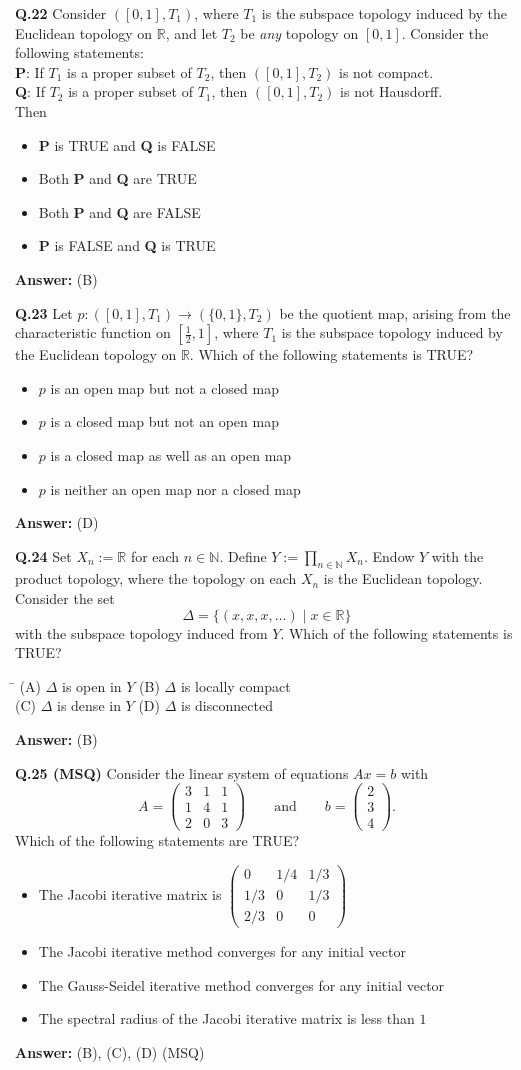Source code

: \documentclass[11pt,a4paper]{article}
\newcommand{\optsfourA}[4]{%
  \begin{tabbing}
    \hspace{0.48\linewidth}\=\kill
    (A) #1 \> (B) #2 \\[2pt]
    (C) #3 \> (D) #4
  \end{tabbing}%
}
\newcommand{\optslistA}[4]{%
  \begin{itemize}
    \setlength{\itemsep}{2pt}\setlength{\parskip}{0pt}
    \item[(A)] #1
    \item[(B)] #2
    \item[(C)] #3
    \item[(D)] #4
  \end{itemize}%
}
\newcommand{\ans}[1]{\textbf{Answer:} #1\par\medskip}
\begin{document}
\textbf{Q.22} Consider $([0, 1], T_1)$, where $T_1$ is the subspace topology induced by the Euclidean topology on $\mathbb{R}$, and let $T_2$ be \textit{any} topology on $[0, 1]$. Consider the following statements:\\
\textbf{P}: If $T_1$ is a proper subset of $T_2$, then $([0, 1], T_2)$ is not compact.\\
\textbf{Q}: If $T_2$ is a proper subset of $T_1$, then $([0, 1], T_2)$ is not Hausdorff.\\
Then
\optslistA{\textbf{P} is TRUE and \textbf{Q} is FALSE}{Both \textbf{P} and \textbf{Q} are TRUE}{Both \textbf{P} and \textbf{Q} are FALSE}{\textbf{P} is FALSE and \textbf{Q} is TRUE}
\ans{(B)}

\textbf{Q.23} Let $p : ([0, 1], T_1) \to (\{0, 1\}, T_2)$ be the quotient map, arising from the characteristic function on $\left[\frac{1}{2}, 1\right]$, where $T_1$ is the subspace topology induced by the Euclidean topology on $\mathbb{R}$. Which of the following statements is TRUE?
\optslistA{$p$ is an open map but not a closed map}{$p$ is a closed map but not an open map}{$p$ is a closed map as well as an open map}{$p$ is neither an open map nor a closed map}
\ans{(D)}

\textbf{Q.24} Set $X_n := \mathbb{R}$ for each $n \in \mathbb{N}$. Define $Y := \displaystyle\prod_{n \in \mathbb{N}} X_n$. Endow $Y$ with the product topology, where the topology on each $X_n$ is the Euclidean topology. Consider the set
\[
  \Delta = \{(x, x, x, \dots) \mid x \in \mathbb{R}\}
\]
with the subspace topology induced from $Y$. Which of the following statements is TRUE?
\optsfourA{$\Delta$ is open in $Y$}{$\Delta$ is locally compact}{$\Delta$ is dense in $Y$}{$\Delta$ is disconnected}
\ans{(B)}

\textbf{Q.25 (MSQ)} Consider the linear system of equations $Ax = b$ with
\[
  A = \begin{pmatrix} 3 & 1 & 1 \\ 1 & 4 & 1 \\ 2 & 0 & 3 \end{pmatrix} \qquad \text{and} \qquad b = \begin{pmatrix} 2 \\ 3 \\ 4 \end{pmatrix}.
\]
Which of the following statements are TRUE?
\optslistA{The Jacobi iterative matrix is $\begin{pmatrix} 0 & 1/4 & 1/3 \\ 1/3 & 0 & 1/3 \\ 2/3 & 0 & 0 \end{pmatrix}$}{The Jacobi iterative method converges for any initial vector}{The Gauss-Seidel iterative method converges for any initial vector}{The spectral radius of the Jacobi iterative matrix is less than $1$}
\ans{(B), (C), (D) (MSQ)}
\end{document}
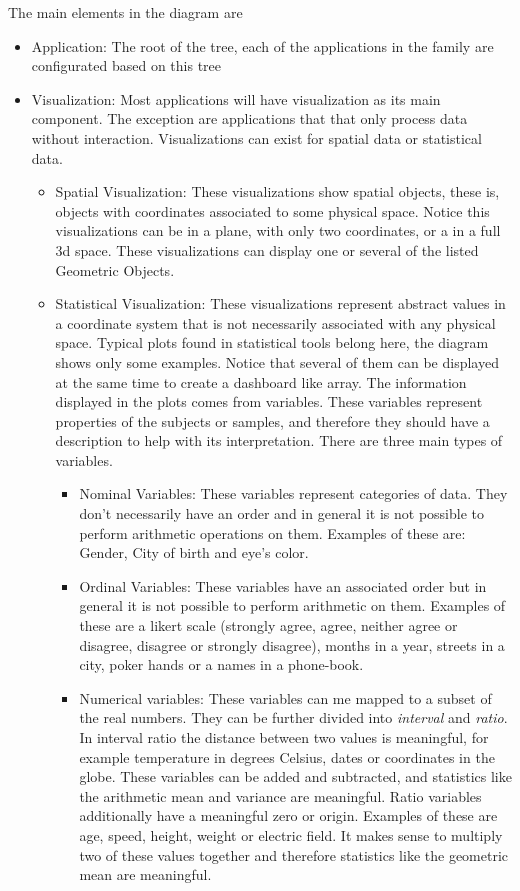 \begin{figure}
\caption{\label{fig_feature_problem}}
\end{figure}

The main elements in the diagram are

\begin{itemize}
\item Application: The root of the tree, each of the applications in the family are configurated based on this tree
\item Visualization: Most applications will have visualization as its main component. The exception are applications that that only process data without interaction. Visualizations can exist for spatial data or statistical data.
\begin{itemize}
\item Spatial Visualization: These visualizations show spatial objects, these is, objects with coordinates associated to some physical space. Notice this visualizations can be in a plane, with only two coordinates, or a in a full 3d space. These visualizations can display one or several of the listed Geometric Objects.
\item Statistical Visualization: These visualizations represent abstract values in a coordinate system that is not necessarily associated with any physical space. Typical plots found in statistical tools belong here, the diagram shows only some examples. Notice that several of them can be displayed at the same time to create a dashboard like array. The information displayed in the plots comes from variables. These variables represent properties of the subjects or samples, and therefore they should have a description to help with its interpretation. There are three main types of variables.
\begin{itemize}
\item Nominal Variables: These variables represent categories of data. They don't necessarily have an order and in general it is not possible to perform arithmetic operations on them. Examples of these are: Gender, City of birth and eye's color.
\item Ordinal Variables: These variables have an associated order but in general it is not possible to perform arithmetic on them. Examples of these are a likert scale (strongly agree, agree, neither agree or disagree, disagree or strongly disagree), months in a year, streets in a city, poker hands or a names in a phone-book.
\item Numerical variables: These variables can me mapped to a subset of the real numbers. They can be further divided into \emph{interval} and  \emph{ratio}. In interval ratio the distance between two values is meaningful, for example temperature in degrees Celsius, dates or coordinates in the globe. These variables can be added and subtracted, and statistics like the arithmetic mean and variance are meaningful. Ratio variables additionally have a meaningful zero or origin. Examples of these are age, speed, height, weight or electric field. It makes sense to multiply two of these values together and therefore statistics like the geometric mean are meaningful.

\end{itemize}
\end{itemize}
\end{itemize}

+++++

■ What the task asks
Please find all lines of the entries that hold the string "this" and copy them.

■ Solved problem
\item Application: The root of the tree, each of the applications in the family are configurated based on this tree
\item Spatial Visualization: These visualizations show spatial objects, these is, objects with coordinates associated to some physical space. Notice this visualizations can be in a plane, with only two coordinates, or a in a full 3d space. These visualizations can display one or several of the listed Geometric Objects.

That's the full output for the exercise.